Toward the end of his text, Ferguson argues that ‘The Somali state needs rebuilding from scratch, through sustained Western commitment to political, social and economic reform. The question is whether the West truly has the appetite for this mammoth task.’ Here one might have to remind Ferguson and some uncritical readers that it actually was ‘the west’ that with its manifold interferences over the past two decades contributed massively to messing up Somalia further, all in the name of ‘democracy’, ‘peace’ and ‘security’. The last destructive ‘contribution’ by the west was made when Ethiopia, backed by the US and most European governments, intervened militarily in southern Somalia to oust the Islamic Courts Union that had taken control of the area in 2006. The courts, as they were called in Somali, were largely perceived as legitimate political actors by people in southern Somalia. They had been around for a while and had helped bringing law and order to various neighborhoods in Mogadishu and beyond. But for those engaged in ‘counter-terrorism’ anyone with strong Islamic credentials seemed to be an enemy; that is why the courts had to fall. The Ethiopian intervention caused unprecedented violence in southern Somalia and the intervening troops committed massive atrocities against Somali civilians in Mogadishu. This is in fact what made Al Shabaab strong in the following years and until 2010. But no official in Europe or North America stood up and called for respecting the values ‘we’ in the west use to legitimate our political and military interventions in the ‘terrorist’ and ‘rogue’ states around the world.
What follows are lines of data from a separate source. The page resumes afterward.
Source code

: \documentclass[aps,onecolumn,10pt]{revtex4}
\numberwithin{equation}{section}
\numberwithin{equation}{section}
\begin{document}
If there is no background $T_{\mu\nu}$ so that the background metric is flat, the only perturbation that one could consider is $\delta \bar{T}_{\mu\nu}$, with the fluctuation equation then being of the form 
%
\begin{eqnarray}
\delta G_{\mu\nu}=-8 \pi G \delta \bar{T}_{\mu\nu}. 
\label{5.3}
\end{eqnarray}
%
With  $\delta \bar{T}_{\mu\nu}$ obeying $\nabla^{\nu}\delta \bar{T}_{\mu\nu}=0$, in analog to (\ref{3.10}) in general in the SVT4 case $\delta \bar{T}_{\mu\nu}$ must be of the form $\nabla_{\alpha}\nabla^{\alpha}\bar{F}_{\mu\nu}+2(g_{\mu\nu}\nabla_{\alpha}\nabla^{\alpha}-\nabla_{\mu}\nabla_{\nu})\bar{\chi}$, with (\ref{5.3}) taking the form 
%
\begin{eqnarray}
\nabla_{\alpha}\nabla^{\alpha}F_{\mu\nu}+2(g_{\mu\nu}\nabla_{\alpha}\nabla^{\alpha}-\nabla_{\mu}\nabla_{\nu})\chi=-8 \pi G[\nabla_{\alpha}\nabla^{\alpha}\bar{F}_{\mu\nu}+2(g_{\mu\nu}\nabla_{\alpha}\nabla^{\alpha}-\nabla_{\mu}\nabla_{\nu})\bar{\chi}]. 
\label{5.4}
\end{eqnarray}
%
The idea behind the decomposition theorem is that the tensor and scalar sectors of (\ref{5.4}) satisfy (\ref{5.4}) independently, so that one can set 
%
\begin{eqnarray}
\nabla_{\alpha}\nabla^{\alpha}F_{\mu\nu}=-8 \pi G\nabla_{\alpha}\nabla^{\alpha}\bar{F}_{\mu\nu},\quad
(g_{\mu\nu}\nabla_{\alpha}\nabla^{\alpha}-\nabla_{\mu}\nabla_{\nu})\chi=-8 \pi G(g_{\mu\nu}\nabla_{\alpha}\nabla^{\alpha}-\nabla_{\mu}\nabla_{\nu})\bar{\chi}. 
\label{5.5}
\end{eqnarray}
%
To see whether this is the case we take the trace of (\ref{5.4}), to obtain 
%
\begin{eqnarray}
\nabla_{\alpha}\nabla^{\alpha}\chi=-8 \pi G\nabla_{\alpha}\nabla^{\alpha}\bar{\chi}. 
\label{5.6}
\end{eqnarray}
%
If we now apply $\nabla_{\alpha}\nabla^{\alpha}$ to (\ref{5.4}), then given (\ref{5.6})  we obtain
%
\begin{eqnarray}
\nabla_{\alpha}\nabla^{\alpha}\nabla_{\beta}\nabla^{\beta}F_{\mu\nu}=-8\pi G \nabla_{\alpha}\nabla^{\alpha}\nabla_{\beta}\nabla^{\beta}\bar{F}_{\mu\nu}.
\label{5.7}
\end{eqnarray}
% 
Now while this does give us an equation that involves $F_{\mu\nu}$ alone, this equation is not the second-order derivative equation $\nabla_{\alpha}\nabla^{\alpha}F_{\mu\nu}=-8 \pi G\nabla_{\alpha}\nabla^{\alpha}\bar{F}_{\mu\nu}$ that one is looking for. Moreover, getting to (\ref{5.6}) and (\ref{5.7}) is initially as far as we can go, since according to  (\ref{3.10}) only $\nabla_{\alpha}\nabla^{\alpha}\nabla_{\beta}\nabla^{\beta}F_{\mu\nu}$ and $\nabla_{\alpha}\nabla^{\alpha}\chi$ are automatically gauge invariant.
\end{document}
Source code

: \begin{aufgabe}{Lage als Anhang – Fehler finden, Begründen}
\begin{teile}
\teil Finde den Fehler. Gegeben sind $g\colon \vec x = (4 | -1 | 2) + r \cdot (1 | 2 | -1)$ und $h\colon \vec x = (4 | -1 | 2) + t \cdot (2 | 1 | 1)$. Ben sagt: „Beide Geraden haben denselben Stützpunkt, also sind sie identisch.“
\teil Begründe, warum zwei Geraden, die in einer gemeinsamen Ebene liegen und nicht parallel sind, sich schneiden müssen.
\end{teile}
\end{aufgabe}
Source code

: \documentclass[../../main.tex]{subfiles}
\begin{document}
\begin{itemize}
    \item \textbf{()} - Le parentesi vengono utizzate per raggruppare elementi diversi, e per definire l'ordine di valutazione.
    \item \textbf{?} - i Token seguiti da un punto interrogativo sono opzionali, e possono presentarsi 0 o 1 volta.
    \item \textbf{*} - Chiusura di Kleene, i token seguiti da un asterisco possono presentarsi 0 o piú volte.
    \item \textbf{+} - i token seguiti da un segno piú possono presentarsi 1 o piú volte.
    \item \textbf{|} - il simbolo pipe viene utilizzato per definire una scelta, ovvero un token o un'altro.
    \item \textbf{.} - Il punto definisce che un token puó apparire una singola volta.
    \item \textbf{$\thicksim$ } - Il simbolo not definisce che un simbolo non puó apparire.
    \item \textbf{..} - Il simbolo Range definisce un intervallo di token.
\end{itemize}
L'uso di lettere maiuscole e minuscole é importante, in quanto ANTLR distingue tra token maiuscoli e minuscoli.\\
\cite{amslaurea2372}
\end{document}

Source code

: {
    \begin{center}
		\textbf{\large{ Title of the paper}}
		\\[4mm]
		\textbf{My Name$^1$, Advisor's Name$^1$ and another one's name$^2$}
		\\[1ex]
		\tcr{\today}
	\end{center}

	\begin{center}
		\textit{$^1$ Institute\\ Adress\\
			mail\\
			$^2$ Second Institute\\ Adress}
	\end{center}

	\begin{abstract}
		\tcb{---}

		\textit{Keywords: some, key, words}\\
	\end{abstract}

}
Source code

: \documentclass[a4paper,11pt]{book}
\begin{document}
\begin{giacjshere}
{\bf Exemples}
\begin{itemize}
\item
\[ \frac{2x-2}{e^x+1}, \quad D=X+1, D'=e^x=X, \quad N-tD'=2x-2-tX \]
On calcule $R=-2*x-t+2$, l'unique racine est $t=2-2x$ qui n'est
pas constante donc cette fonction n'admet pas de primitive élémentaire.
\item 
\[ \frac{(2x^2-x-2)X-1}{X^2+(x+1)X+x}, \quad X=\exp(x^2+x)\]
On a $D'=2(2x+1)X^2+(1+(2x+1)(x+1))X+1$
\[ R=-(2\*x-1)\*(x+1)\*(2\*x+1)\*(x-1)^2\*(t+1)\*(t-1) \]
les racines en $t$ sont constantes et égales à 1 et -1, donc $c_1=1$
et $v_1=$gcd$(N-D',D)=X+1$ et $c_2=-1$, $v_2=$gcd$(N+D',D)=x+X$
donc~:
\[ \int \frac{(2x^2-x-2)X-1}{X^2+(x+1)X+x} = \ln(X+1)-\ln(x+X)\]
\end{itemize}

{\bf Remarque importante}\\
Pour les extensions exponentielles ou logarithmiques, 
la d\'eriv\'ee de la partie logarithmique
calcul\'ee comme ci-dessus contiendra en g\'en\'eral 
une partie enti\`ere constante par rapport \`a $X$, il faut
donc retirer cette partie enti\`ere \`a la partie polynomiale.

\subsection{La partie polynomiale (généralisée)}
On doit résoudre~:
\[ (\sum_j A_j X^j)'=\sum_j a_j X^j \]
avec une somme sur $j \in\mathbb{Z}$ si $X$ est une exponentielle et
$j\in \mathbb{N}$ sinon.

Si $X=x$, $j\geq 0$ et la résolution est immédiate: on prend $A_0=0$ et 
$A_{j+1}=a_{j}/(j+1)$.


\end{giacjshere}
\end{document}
Finally, it is also worth remembering that it was actually the western protected and armed regime of Mohamed Siyad Barre (1969-91) against which Somali guerrillas rose in the first place in the 1980s, and then the opening of the arms arsenal of the cold war (provided by the usual suspects) that led to the state collapse in Somalia. Now, in 2013, we all shall rejoice about ‘the west’ doing things right, right? This seems like another serious distortion of the facts.
Markus V. Hoehne is post-doctoral research at the Max Planck Institute for Social Anthropology in Halle/Saale, Germany. Since 2001 he works on Somalia and has spent in total two years in the north of the country. He is the co-editor of Milk and Peace, Drought and War: Somali Culture, Society and Politics.